Records supplied

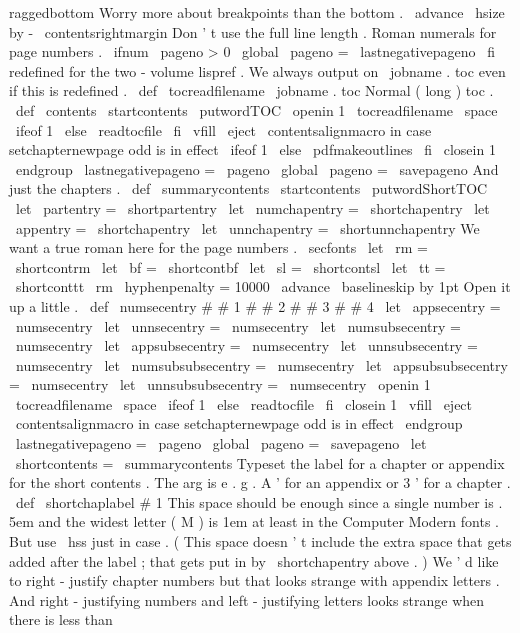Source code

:{{{{{raggedbottom
%
Worry
more
about
breakpoints
than
the
bottom
.
\
advance
\
hsize
by
-
\
contentsrightmargin
%
Don
'
t
use
the
full
line
length
.
%
%
Roman
numerals
for
page
numbers
.
\
ifnum
\
pageno
>
0
\
global
\
pageno
=
\
lastnegativepageno
\
fi
}
%
redefined
for
the
two
-
volume
lispref
.
We
always
output
on
%
\
jobname
.
toc
even
if
this
is
redefined
.
%
\
def
\
tocreadfilename
{
\
jobname
.
toc
}
%
Normal
(
long
)
toc
.
%
\
def
\
contents
{
%
\
startcontents
{
\
putwordTOC
}
%
\
openin
1
\
tocreadfilename
\
space
\
ifeof
1
\
else
\
readtocfile
\
fi
\
vfill
\
eject
\
contentsalignmacro
%
in
case
setchapternewpage
odd
is
in
effect
\
ifeof
1
\
else
\
pdfmakeoutlines
\
fi
\
closein
1
\
endgroup
\
lastnegativepageno
=
\
pageno
\
global
\
pageno
=
\
savepageno
}
%
And
just
the
chapters
.
\
def
\
summarycontents
{
%
\
startcontents
{
\
putwordShortTOC
}
%
%
\
let
\
partentry
=
\
shortpartentry
\
let
\
numchapentry
=
\
shortchapentry
\
let
\
appentry
=
\
shortchapentry
\
let
\
unnchapentry
=
\
shortunnchapentry
%
We
want
a
true
roman
here
for
the
page
numbers
.
\
secfonts
\
let
\
rm
=
\
shortcontrm
\
let
\
bf
=
\
shortcontbf
\
let
\
sl
=
\
shortcontsl
\
let
\
tt
=
\
shortconttt
\
rm
\
hyphenpenalty
=
10000
\
advance
\
baselineskip
by
1pt
%
Open
it
up
a
little
.
\
def
\
numsecentry
#
#
1
#
#
2
#
#
3
#
#
4
{
}
\
let
\
appsecentry
=
\
numsecentry
\
let
\
unnsecentry
=
\
numsecentry
\
let
\
numsubsecentry
=
\
numsecentry
\
let
\
appsubsecentry
=
\
numsecentry
\
let
\
unnsubsecentry
=
\
numsecentry
\
let
\
numsubsubsecentry
=
\
numsecentry
\
let
\
appsubsubsecentry
=
\
numsecentry
\
let
\
unnsubsubsecentry
=
\
numsecentry
\
openin
1
\
tocreadfilename
\
space
\
ifeof
1
\
else
\
readtocfile
\
fi
\
closein
1
\
vfill
\
eject
\
contentsalignmacro
%
in
case
setchapternewpage
odd
is
in
effect
\
endgroup
\
lastnegativepageno
=
\
pageno
\
global
\
pageno
=
\
savepageno
}
\
let
\
shortcontents
=
\
summarycontents
%
Typeset
the
label
for
a
chapter
or
appendix
for
the
short
contents
.
%
The
arg
is
e
.
g
.
A
'
for
an
appendix
or
3
'
for
a
chapter
.
%
\
def
\
shortchaplabel
#
1
{
%
%
This
space
should
be
enough
since
a
single
number
is
.
5em
and
the
%
widest
letter
(
M
)
is
1em
at
least
in
the
Computer
Modern
fonts
.
%
But
use
\
hss
just
in
case
.
%
(
This
space
doesn
'
t
include
the
extra
space
that
gets
added
after
%
the
label
;
that
gets
put
in
by
\
shortchapentry
above
.
)
%
%
We
'
d
like
to
right
-
justify
chapter
numbers
but
that
looks
strange
%
with
appendix
letters
.
And
right
-
justifying
numbers
and
%
left
-
justifying
letters
looks
strange
when
there
is
less
than
}}}}}
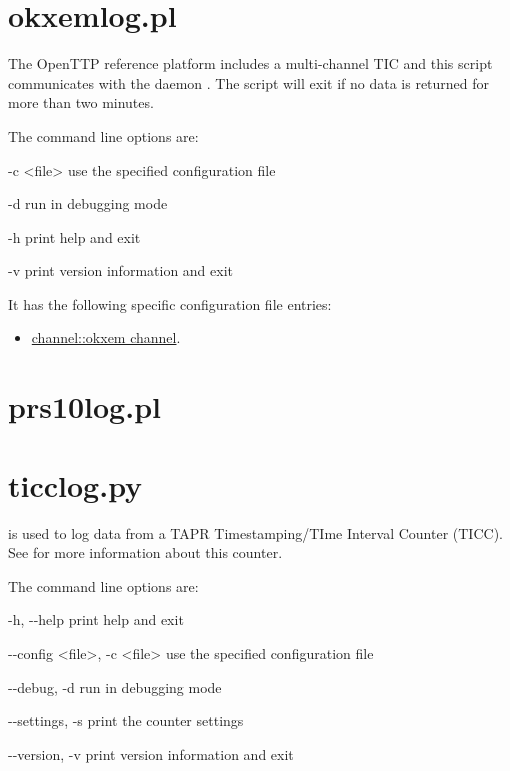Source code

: \section{okxemlog.pl}
\hypertarget{h:okxemlog}{}
The OpenTTP reference platform includes a multi-channel TIC and this script communicates with the daemon
. The script will exit if no data is returned for more than two minutes.

The command line options are:
\begin{description*}
	\item[-c \textless file\textgreater] use the specified configuration file
	\item[-d]	run in debugging mode
	\item[-h]	print help and exit
	\item[-v]	print version information and exit
\end{description*}

It has the following specific configuration file entries:
\begin{itemize}
	\item \hyperlink{h:okxem_channel}{channel::okxem channel}.
\end{itemize}

\section{prs10log.pl}
\hypertarget{h:prs10log}{}

\section{ticclog.py}
\hypertarget{h:ticclog}{}

 is used to log data from a TAPR Timestamping/TIme Interval Counter (TICC).
See  for more information about this counter.

The command line options are:
\begin{description*}
 \item[-h, -{}-help] print help and exit
 \item[-{}-config \textless file\textgreater, -c \textless file\textgreater] use the specified configuration file
 \item[-{}-debug, -d]           run in debugging mode
 \item[-{}-settings, -s]        print the counter settings
  \item[-{}-version, -v]        print version information and exit
\end{description*}


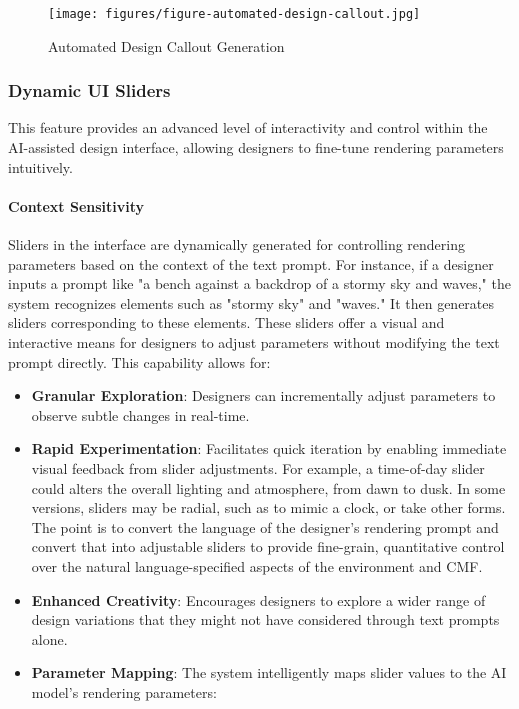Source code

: \documentclass[12pt]{article}
\begin{document}
\begin{figure}[h]
    \centering
    \texttt{[image: figures/figure-automated-design-callout.jpg]}
    \caption{Automated Design Callout Generation}
    \label{fig:automated-design-callout}
\end{figure}

\subsubsection{Dynamic UI Sliders}

This feature provides an advanced level of interactivity and control within the AI-assisted design interface, allowing designers to fine-tune rendering parameters intuitively.

\paragraph{Context Sensitivity} Sliders in the interface are dynamically generated for controlling rendering parameters based on the context of the text prompt. For instance, if a designer inputs a prompt like "a bench against a backdrop of a stormy sky and waves," the system recognizes elements such as "stormy sky" and "waves." It then generates sliders corresponding to these elements. These sliders offer a visual and interactive means for designers to adjust parameters without modifying the text prompt directly. This capability allows for:

    \begin{itemize}
        \item \textbf{Granular Exploration}: Designers can incrementally adjust parameters to observe subtle changes in real-time.
        \item \textbf{Rapid Experimentation}: Facilitates quick iteration by enabling immediate visual feedback from slider adjustments. For example, a time-of-day slider could alters the overall lighting and atmosphere, from dawn to dusk. In some versions, sliders may be radial, such as to mimic a clock, or take other forms. The point is to convert the language of the designer's rendering prompt and convert that into adjustable sliders to provide fine-grain, quantitative control over the natural language-specified aspects of the environment and CMF.
        \item \textbf{Enhanced Creativity}: Encourages designers to explore a wider range of design variations that they might not have considered through text prompts alone.
        \item \textbf{Parameter Mapping}: The system intelligently maps slider values to the AI model's rendering parameters:

    \end{itemize}
\end{document}
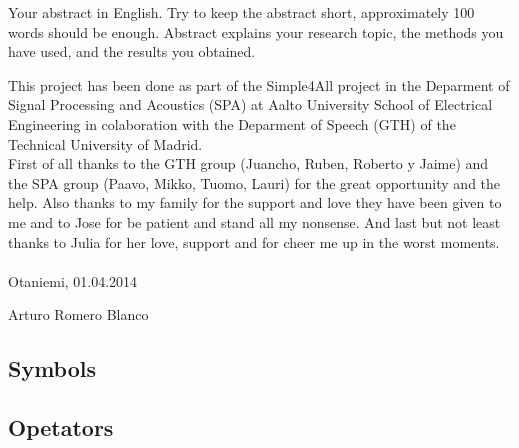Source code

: \documentclass[english,12pt,a4paper,pdftex]{article}
\begin{document}
\makecoverpage

\newpage
%
\begin{abstractpage}[english]
 Your abstract in English. Try to keep the abstract short, approximately 
 100 words should be enough. Abstract explains your research topic, 
 the methods you have used, and the results you obtained.  
\end{abstractpage}
%
This project has been done as part of the Simple4All project in the Deparment of Signal Processing and Acoustics (SPA)  at Aalto University School of Electrical Engineering in colaboration with the Deparment of Speech (GTH) of the Technical University of Madrid.\\
First of all thanks to the GTH group (Juancho, Ruben, Roberto y Jaime) and the SPA group (Paavo, Mikko, Tuomo, Lauri) for the great opportunity and the help.
Also thanks to my family for the support and love they have been given to me and to Jose for be patient and stand all my nonsense.
And last but not least thanks to Julia for her love, support and for cheer me up in the worst moments.\\\\
\vspace{5cm}
Otaniemi, 01.04.2014

\vspace{5mm}
{\hfill Arturo Romero Blanco \hspace{1cm}}

\newpage

\thesistableofcontents
\newpage
\listoffigures
\listoftables
\subsection*{Symbols}

\subsection*{Opetators}
\end{document}
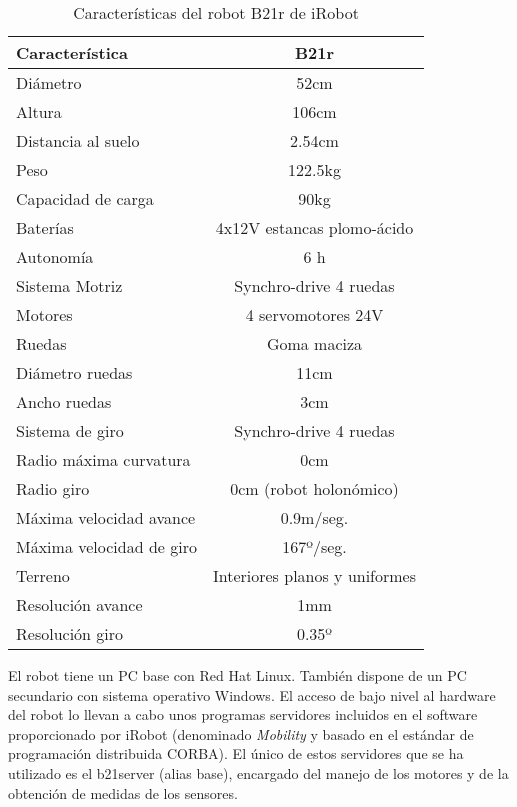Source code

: \begin{table}[h]
\begin{center}
\caption{Características del robot B21r de iRobot}\label{tb:b21r}

\vspace{5mm}

\begin{tabular}{|l|c|} \hline
Característica & B21r\\ \hline\hline
Diámetro & 52cm\\ \hline
Altura & 106cm\\ \hline
Distancia al suelo & 2.54cm\\ \hline
Peso & 122.5kg\\ \hline
Capacidad de carga & 90kg\\ \hline
Baterías & 4x12V estancas plomo-ácido\\ \hline\hline
Autonomía & 6 h\\ \hline
Sistema Motriz & Synchro-drive 4 ruedas\\\hline
Motores & 4 servomotores 24V\\ \hline
Ruedas & Goma maciza\\ \hline\hline
Diámetro ruedas & 11cm\\ \hline
Ancho ruedas & 3cm\\ \hline
Sistema de giro & Synchro-drive 4 ruedas\\ \hline
Radio máxima curvatura & 0cm\\ \hline
Radio giro & 0cm (robot holonómico)\\ \hline\hline
Máxima velocidad avance & 0.9m/seg.\\ \hline
Máxima velocidad de giro & 167º/seg.\\ \hline
Terreno & Interiores planos y uniformes\\ \hline
Resolución avance & 1mm\\ \hline
Resolución giro & 0.35º\\ \hline
\end{tabular}
\end{center}
\end{table}

El robot tiene un PC base con Red Hat Linux. También dispone de un PC secundario con sistema operativo Windows. El acceso de bajo nivel al hardware del robot lo llevan a cabo unos programas servidores incluidos en el software proporcionado por iRobot (denominado \emph{Mobility} y basado en el estándar de programación distribuida CORBA). El único de estos servidores que se ha utilizado es el b21server (alias base), encargado del manejo de los motores y de la obtención de medidas de los sensores.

Instructions for the task
Within the material above, find every line containing the word "data" and copy it.

Task solution
. The script will exit if no data is returned for more than two minutes.
 is used to log data from a TAPR Timestamping/TIme Interval Counter (TICC).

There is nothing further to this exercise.